Segment Start: DATA
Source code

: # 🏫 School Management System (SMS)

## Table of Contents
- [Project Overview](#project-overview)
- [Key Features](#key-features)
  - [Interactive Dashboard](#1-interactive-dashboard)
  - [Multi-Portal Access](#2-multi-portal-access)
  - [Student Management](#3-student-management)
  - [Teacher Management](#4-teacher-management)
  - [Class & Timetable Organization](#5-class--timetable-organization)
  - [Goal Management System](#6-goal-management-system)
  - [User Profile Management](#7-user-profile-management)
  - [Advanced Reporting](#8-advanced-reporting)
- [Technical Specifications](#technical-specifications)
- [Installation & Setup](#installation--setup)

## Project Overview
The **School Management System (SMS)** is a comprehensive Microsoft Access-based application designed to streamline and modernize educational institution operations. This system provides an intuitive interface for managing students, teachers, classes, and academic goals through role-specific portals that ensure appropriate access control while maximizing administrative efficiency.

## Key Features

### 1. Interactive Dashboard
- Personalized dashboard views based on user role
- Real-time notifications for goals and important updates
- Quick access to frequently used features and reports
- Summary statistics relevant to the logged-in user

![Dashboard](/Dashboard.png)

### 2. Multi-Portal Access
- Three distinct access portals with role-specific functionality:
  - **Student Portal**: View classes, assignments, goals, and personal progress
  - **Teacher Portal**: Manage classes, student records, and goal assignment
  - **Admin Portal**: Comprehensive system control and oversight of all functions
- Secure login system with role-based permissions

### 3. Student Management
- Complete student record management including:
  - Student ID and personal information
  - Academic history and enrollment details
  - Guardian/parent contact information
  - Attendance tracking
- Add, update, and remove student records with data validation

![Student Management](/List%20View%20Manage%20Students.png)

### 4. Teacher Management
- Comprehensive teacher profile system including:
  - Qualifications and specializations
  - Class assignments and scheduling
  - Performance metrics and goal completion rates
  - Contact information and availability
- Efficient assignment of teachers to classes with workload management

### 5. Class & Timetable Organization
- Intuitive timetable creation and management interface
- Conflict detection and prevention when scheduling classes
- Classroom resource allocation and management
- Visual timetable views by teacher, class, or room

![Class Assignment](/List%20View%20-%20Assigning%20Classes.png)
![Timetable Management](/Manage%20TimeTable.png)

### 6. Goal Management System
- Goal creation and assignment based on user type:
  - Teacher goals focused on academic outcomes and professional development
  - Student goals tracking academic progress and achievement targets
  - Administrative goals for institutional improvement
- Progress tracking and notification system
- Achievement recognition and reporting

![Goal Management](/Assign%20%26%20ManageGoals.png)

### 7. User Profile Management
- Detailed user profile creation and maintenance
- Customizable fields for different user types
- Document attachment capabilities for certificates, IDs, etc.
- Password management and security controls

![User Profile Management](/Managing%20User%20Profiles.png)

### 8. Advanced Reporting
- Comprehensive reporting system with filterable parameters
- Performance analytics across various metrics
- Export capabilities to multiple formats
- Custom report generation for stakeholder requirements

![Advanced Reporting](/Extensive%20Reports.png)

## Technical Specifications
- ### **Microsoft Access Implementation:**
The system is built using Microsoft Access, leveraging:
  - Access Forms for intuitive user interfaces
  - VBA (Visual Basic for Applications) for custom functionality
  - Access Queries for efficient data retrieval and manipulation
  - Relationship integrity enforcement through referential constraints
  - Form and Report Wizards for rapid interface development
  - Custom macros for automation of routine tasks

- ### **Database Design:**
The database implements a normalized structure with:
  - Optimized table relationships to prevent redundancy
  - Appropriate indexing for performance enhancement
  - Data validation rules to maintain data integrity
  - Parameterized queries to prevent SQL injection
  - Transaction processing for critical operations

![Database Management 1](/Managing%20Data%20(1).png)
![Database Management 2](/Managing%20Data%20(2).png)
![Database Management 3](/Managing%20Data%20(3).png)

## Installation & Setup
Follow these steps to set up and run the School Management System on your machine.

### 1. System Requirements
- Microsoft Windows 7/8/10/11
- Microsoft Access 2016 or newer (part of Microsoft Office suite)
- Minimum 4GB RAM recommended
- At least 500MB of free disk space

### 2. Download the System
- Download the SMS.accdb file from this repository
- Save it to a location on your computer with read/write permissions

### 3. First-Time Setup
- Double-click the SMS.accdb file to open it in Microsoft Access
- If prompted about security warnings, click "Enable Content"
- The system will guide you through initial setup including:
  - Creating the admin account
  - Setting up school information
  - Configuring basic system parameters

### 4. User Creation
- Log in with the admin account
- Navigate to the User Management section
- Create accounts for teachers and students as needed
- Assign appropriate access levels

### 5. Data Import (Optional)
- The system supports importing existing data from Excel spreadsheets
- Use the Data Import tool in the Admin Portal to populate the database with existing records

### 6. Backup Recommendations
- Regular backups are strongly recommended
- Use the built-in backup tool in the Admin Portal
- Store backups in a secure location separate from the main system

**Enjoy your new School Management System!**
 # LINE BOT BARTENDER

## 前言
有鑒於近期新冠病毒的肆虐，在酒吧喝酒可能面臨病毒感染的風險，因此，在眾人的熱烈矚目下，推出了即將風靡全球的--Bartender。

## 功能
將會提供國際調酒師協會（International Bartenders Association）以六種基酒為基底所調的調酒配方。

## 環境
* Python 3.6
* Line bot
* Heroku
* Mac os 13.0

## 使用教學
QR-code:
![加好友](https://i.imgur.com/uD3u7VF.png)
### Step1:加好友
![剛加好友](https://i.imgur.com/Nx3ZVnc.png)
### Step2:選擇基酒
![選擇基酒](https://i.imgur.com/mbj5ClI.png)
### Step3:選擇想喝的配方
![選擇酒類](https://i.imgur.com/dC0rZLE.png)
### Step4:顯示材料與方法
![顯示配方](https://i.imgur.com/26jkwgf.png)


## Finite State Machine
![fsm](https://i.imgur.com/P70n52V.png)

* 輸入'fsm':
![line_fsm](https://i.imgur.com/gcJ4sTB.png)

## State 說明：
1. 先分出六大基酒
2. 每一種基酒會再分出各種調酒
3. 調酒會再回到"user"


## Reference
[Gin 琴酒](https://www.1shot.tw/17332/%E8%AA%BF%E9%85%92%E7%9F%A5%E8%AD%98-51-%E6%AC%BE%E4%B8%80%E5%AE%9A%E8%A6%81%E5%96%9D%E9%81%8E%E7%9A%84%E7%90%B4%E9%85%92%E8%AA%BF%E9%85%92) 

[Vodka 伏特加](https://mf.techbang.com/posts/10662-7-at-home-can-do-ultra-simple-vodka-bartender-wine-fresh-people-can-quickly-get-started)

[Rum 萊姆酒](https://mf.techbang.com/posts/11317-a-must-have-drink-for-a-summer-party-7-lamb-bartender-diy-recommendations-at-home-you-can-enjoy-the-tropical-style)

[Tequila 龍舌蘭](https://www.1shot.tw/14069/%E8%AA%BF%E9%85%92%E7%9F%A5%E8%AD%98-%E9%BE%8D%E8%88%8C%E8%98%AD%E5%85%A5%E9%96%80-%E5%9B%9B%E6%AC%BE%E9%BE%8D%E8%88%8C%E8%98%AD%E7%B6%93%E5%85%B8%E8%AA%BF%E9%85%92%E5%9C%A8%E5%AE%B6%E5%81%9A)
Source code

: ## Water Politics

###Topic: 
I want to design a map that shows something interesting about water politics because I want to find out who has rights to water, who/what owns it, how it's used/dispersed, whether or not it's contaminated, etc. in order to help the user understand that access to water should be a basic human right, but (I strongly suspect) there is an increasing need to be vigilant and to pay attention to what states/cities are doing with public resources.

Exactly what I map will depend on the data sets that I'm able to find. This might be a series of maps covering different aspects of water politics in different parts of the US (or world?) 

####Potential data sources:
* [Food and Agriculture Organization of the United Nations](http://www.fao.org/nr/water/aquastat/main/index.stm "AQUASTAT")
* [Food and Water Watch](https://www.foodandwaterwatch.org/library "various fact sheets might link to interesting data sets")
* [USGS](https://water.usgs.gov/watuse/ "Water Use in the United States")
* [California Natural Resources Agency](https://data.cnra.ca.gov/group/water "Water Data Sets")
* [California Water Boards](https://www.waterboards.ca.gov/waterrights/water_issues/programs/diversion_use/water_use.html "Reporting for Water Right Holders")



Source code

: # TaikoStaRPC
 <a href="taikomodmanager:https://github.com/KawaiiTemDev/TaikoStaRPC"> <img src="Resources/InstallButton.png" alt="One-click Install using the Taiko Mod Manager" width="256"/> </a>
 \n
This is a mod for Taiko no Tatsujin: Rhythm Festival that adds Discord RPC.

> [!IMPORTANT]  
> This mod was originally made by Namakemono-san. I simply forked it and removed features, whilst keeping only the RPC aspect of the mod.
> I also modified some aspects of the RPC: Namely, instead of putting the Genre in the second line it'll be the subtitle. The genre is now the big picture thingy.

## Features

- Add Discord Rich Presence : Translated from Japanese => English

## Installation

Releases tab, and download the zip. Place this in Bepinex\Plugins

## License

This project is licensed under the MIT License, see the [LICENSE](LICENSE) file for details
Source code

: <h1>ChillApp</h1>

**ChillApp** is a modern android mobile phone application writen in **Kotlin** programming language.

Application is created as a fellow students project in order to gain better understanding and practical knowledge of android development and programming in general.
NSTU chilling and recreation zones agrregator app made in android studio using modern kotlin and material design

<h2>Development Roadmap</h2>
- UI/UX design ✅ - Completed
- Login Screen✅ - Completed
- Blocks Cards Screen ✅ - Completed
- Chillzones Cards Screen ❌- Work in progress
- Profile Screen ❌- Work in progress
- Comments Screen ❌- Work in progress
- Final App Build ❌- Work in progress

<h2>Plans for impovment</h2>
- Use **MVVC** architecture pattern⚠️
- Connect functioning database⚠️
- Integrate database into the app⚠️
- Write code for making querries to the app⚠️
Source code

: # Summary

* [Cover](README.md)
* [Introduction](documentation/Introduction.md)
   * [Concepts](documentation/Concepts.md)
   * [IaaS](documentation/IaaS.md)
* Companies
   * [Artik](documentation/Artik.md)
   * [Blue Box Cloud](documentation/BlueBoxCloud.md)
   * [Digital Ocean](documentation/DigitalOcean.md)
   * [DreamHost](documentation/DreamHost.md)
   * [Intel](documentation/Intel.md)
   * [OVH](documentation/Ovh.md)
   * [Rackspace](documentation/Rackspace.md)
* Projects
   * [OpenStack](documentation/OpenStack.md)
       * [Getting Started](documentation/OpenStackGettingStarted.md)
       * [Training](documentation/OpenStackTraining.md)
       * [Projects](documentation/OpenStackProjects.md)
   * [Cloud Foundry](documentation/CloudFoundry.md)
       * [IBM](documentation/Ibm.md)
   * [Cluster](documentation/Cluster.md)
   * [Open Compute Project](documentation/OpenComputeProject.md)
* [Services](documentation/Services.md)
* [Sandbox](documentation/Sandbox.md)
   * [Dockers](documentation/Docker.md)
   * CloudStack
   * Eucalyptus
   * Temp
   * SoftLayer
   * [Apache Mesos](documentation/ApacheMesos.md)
Segment End: DATA
• WORK REQUIRED: Scan the material above for the string "Completed" and copy every line that has it.

• ANSWER TO THE EXERCISE:
- UI/UX design ✅ - Completed
- Login Screen✅ - Completed
- Blocks Cards Screen ✅ - Completed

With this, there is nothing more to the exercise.